This document refers to version 0.11 of Text::CSV::Hashify. This version was released May 22 2018.


    # Simple functional interface
    use Text::CSV::Hashify;
    $hash_ref = hashify('/path/to/file.csv', 'primary_key');

    # Object-oriented interface
    use Text::CSV::Hashify;
    $obj = Text::CSV::Hashify->new( {
        file        => '/path/to/file.csv',
        format      => 'hoh', # hash of hashes, which is default
        key         => 'id',  # needed except when format is 'aoh'
        max_rows    => 20,    # number of records to read; defaults to all
        ... # other key-value pairs as appropriate from Text::CSV
    } );

    # all records requested
    $hash_ref       = $obj->all;

    # arrayref of fields input
    $fields_ref     = $obj->fields;

    # hashref of specified record
    $record_ref     = $obj->record('value_of_key');

    # value of one field in one record
    $datum          = $obj->datum('value_of_key', 'field');

    # arrayref of all unique keys seen
    $keys_ref       = $obj->keys;


The Comma-Separated-Value ('CSV') format is the most common way to store spreadsheets or the output of relational database queries in plain-text format. However, since commas (or other designated field-separator characters) may be embedded within data entries, the parsing of delimited records is non-trivial. Fortunately, in Perl this parsing is well handled by CPAN distribution Text::CSV. This permits us to address more specific data manipulation problems by building modules on top of Text::CSV.

Note: In this document we will use CSV as a catch-all for tab-delimited files, pipe-delimited files, and so forth. Please refer to the documentation for Text::CSV to learn how to handle field separator characters other than the comma.

Text::CSV::Hashify is designed for the case where you simply want to turn a CSV file into a Perl hash. In particular, it is designed for the case where:

Text::CSV::Hashify turns that kind of CSV file into one big hash of hashes.

Text::CSV::Hashify can now take gzip-compressed (.gz) files as input as well as uncompressed files.

Primary Case: CSV (with primary key) to Hash of Hashes

Text::CSV::Hashify is designed for the case where you simply want to turn a CSV file into a Perl hash. In particular, it is designed for the case where (a) the CSV file's first record is a list of fields in the ancestral database table and (b) one field (column) functions as a primary key, i.e., each record's entry in that field is non-null and is distinct from every other record's entry therein.

Text::CSV::Hashify turns that kind of CSV file into one big hash of hashes. Elements of this hash are keyed on the entries in the designated primary key field and the value for each element is a hash reference of all the data in a particular database record (including the primary key field and its value).

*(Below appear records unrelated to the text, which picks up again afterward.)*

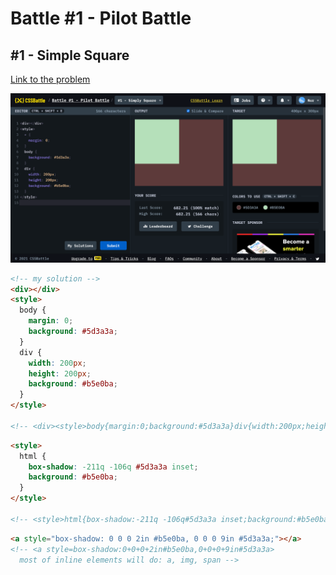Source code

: # Battle #1 - Pilot Battle

## #1 - Simple Square

[Link to the problem](https://cssbattle.dev/play/1)

![result](./images/1-simply-square.png)

```html
<!-- my solution -->
<div></div>
<style>
  body {
    margin: 0;
    background: #5d3a3a;
  }
  div {
    width: 200px;
    height: 200px;
    background: #b5e0ba;
  }
</style>

<!-- <div><style>body{margin:0;background:#5d3a3a}div{width:200px;height:200px;background:#b5e0ba -->
```

```html
<style>
  html {
    box-shadow: -211q -106q #5d3a3a inset;
    background: #b5e0ba;
  }
</style>

<!-- <style>html{box-shadow:-211q -106q#5d3a3a inset;background:#b5e0ba -->
```

```html
<a style="box-shadow: 0 0 0 2in #b5e0ba, 0 0 0 9in #5d3a3a;"></a>
<!-- <a style=box-shadow:0+0+0+2in#b5e0ba,0+0+0+9in#5d3a3a>
  most of inline elements will do: a, img, span -->
```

Secondary Case: CSV (lacking primary key) to Array of Hashes

You may, however, encounter cases where a CSV file's header row contains the list of database fields but no field is capable of serving as a primary key, i.e., there is no field in which the entry for that field in any record is guaranteed to be distinct from the entries in that field for all other records.

In this case, while an individual record can be turned into a hash, the CSV file as a whole cannot accurately be turned into a hash of hashes. As a fallback, Text::CSV::Hashify can, upon request, turn this into an array of hashes. In this case, you will not be able to look up a particular record by its primary key. You will instead have to know its index position within the array (which is equivalent to knowing its record number in the original CSV file minus 1).

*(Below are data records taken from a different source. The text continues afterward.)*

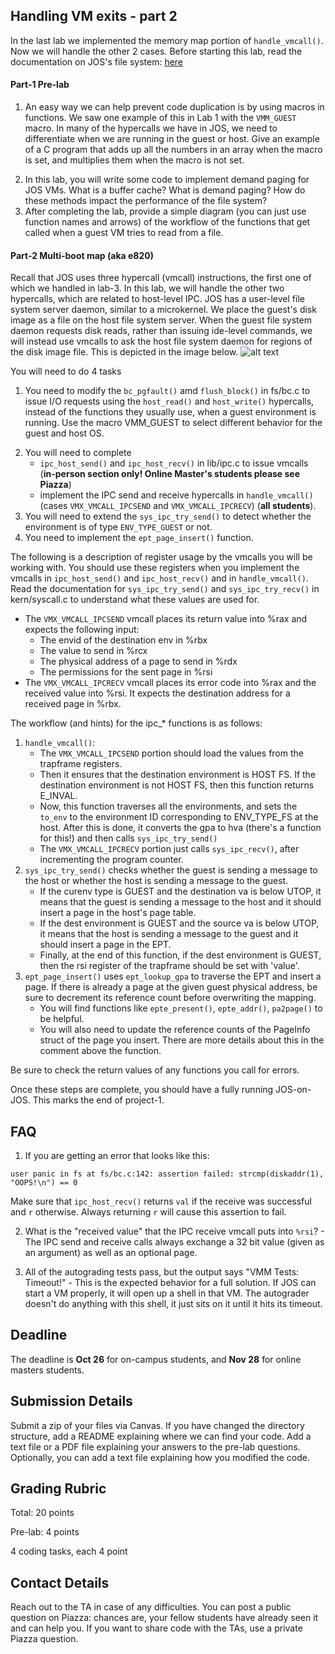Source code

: ## Handling VM exits - part 2
In the last lab we implemented the memory map portion of `handle_vmcall()`. Now we will handle the other 2 cases. Before starting this lab, read the documentation on JOS's file system: [here](https://github.com/vijay03/cs360v-f21/blob/master/file_system.md)

#### Part-1 Pre-lab 
1. An easy way we can help prevent code duplication is by using macros in functions. We saw one example of this in Lab 1 with the `VMM_GUEST` macro. In many of the hypercalls we have in JOS, we need to differentiate when we are running in the guest or host. Give an example of a C program that adds up all the numbers in an array when the macro is set, and multiplies them when the macro is not set. 
<!-- 2. Read through the explanation of the file system [here](https://github.com/vijay03/cs360v-f20/blob/master/file_system.md). As you may read, in order to create access for the guests into the file_system, we must abstract RPC calls on top of the JOS's IPC mechanism. (Something that goes over an RPC call. Maybe runs a little python script to demonstrate the concept and bring that back to how the file system runs with host read and write. WIP)  --> 
<!-- 2. Two functions that will be important in this lab are `ipc_host_send()` and `ipc_host_recv()`. They use vmcalls. Find these functions in lib/ipc.c and explain the workflow they use to send and receive.  -->
2. In this lab, you will write some code to implement demand paging for JOS VMs. What is a buffer cache? What is demand paging? How do these methods impact the performance of the file system?
3. After completing the lab, provide a simple diagram (you can just use function names and arrows) of the workflow of the functions that get called when a guest VM tries to read from a file. 


#### Part-2 Multi-boot map (aka e820)

Recall that JOS uses three hypercall (vmcall) instructions, the first one of which we handled in lab-3. In this lab, we will handle the other two hypercalls, which are related to host-level IPC. JOS has a user-level file system server daemon, similar to a microkernel. We place the guest's disk image as a file on the host file system server. When the guest file system daemon requests disk reads, rather than issuing ide-level commands, we will instead use vmcalls to ask the host file system daemon for regions of the disk image file. This is depicted in the image below.
![alt text](http://www.cs.utexas.edu/~vijay/cs378-f17/projects/disk-architecture.jpg)

You will need to do 4 tasks 

1. You need to modify the `bc_pgfault()` amd `flush_block()` in fs/bc.c to issue I/O requests using the `host_read()` and `host_write()` hypercalls, instead of the functions they usually use, when a guest environment is running. Use the macro VMM_GUEST to select different behavior for the guest and host OS. 
<!-- 2. You will also have to implement the IPC send and receive hypercalls in `handle_vmcall()` (case VMX_VMCALL_IPCSEND and VMX_VMCALL_IPCRECV), as well as the client code to issue `ipc_host_send()` and `ipc_host_recv()` vmcalls in lib/ipc.c. -->
2. You will need to complete
	- `ipc_host_send()` and `ipc_host_recv()` in lib/ipc.c to issue vmcalls (**in-person section only! Online Master's students please see Piazza**)
	- implement the IPC send and receive hypercalls in `handle_vmcall()` (cases `VMX_VMCALL_IPCSEND` and `VMX_VMCALL_IPCRECV`) (**all students**).
4. You will need to extend the `sys_ipc_try_send()` to detect whether the environment is of type `ENV_TYPE_GUEST` or not. 
5. You need to implement the `ept_page_insert()` function.


The following is a description of register usage by the vmcalls you will be working with. You should use these registers when you implement the vmcalls in `ipc_host_send()` and `ipc_host_recv()` and in `handle_vmcall()`. Read the documentation for `sys_ipc_try_send()` and `sys_ipc_try_recv()` in kern/syscall.c to understand what these values are used for.
- The `VMX_VMCALL_IPCSEND` vmcall places its return value into %rax and expects the following input:
	- The envid of the destination env in %rbx
	- The value to send in %rcx
	- The physical address of a page to send in %rdx
	- The permissions for the sent page in %rsi
- The `VMX_VMCALL_IPCRECV` vmcall places its error code into %rax and the received value into %rsi. It expects the destination address for a received page in %rbx. 

The workflow (and hints) for the ipc_* functions is as follows:
1. `handle_vmcall()`: 
	- The `VMX_VMCALL_IPCSEND` portion should load the values from the trapframe registers. 
	- Then it ensures that the destination environment is HOST FS. If the destination environment is not HOST FS, then this function returns E_INVAL. 
	- Now, this function traverses all the environments, and sets the `to_env` to the environment ID corresponding to ENV_TYPE_FS at the host. After this is done, it converts the gpa to hva (there's a function for this!) and then calls `sys_ipc_try_send()`
	- The `VMX_VMCALL_IPCRECV` portion just calls `sys_ipc_recv()`, after incrementing the program counter.
2. `sys_ipc_try_send()` checks whether the guest is sending a message to the host or whether the host is sending a message to the guest. 
	- If the curenv type is GUEST and the destination va is below UTOP, it means that the guest is sending a message to the host and it should insert a page in the host's page table. 
	- If the dest environment is GUEST and the source va is below UTOP, it means that the host is sending a message to the guest and it should insert a page in the EPT. 
	- Finally, at the end of this function, if the dest environment is GUEST, then the rsi register of the trapframe should be set with 'value'.
3. `ept_page_insert()` uses `ept_lookup_gpa` to traverse the EPT and insert a page. If there is already a page at the given guest physical address, be sure to decrement its reference count before overwriting the mapping. 
	- You will find functions like `epte_present()`, `epte_addr()`, `pa2page()` to be helpful.
	- You will also need to update the reference counts of the PageInfo struct of the page you insert. There are more details about this in the comment above the function. 

Be sure to check the return values of any functions you call for errors.

Once these steps are complete, you should have a fully running JOS-on-JOS.
This marks the end of project-1.

## FAQ

1.  If you are getting an error that looks like this:
```
user panic in fs at fs/bc.c:142: assertion failed: strcmp(diskaddr(1), "OOPS!\n") == 0
```
Make sure that `ipc_host_recv()` returns `val` if the receive was successful and `r` otherwise. Always returning `r` will cause this assertion to fail. 

2. What is the "received value" that the IPC receive vmcall puts into `%rsi`? - The IPC send and receive calls always exchange a 32 bit value (given as an argument) as well as an optional page. 

3. All of the autograding tests pass, but the output says "VMM Tests: Timeout!" - This is the expected behavior for a full solution. If JOS can start a VM properly, it will open up a shell in that VM. The autograder doesn't do anything with this shell, it just sits on it until it hits its timeout. 

## Deadline

The deadline is **Oct 26** for on-campus students, and **Nov 28** for online masters students.

## Submission Details

Submit a zip of your files via Canvas. If you have changed the directory structure, add a README explaining where we can find your code. Add a text file or a PDF file explaining your answers to the pre-lab questions. Optionally, you can add a text file explaining how you modified the code. 

## Grading Rubric

Total: 20 points

Pre-lab: 4 points

4 coding tasks, each 4 point

## Contact Details

Reach out to the TA in case of any difficulties. You can post a public question on Piazza: chances are, your fellow students have already seen it and can help you. If you want to share code with the TAs, use a private Piazza question.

Text::CSV::Hashify provides two interfaces: one functional, one object-oriented.

Use the functional interface when all you want is to turn a CSV file with a primary key field into a hash of hashes.

Use the object-oriented interface for any more sophisticated manipulation of the CSV file. This includes:

Note: On the recommendation of the authors/maintainers of Text::CSV, Text::CSV::Hashify will internally always set Text::CSV's binary => 1 option.


Text::CSV::Hashify by default exports one function: hashify().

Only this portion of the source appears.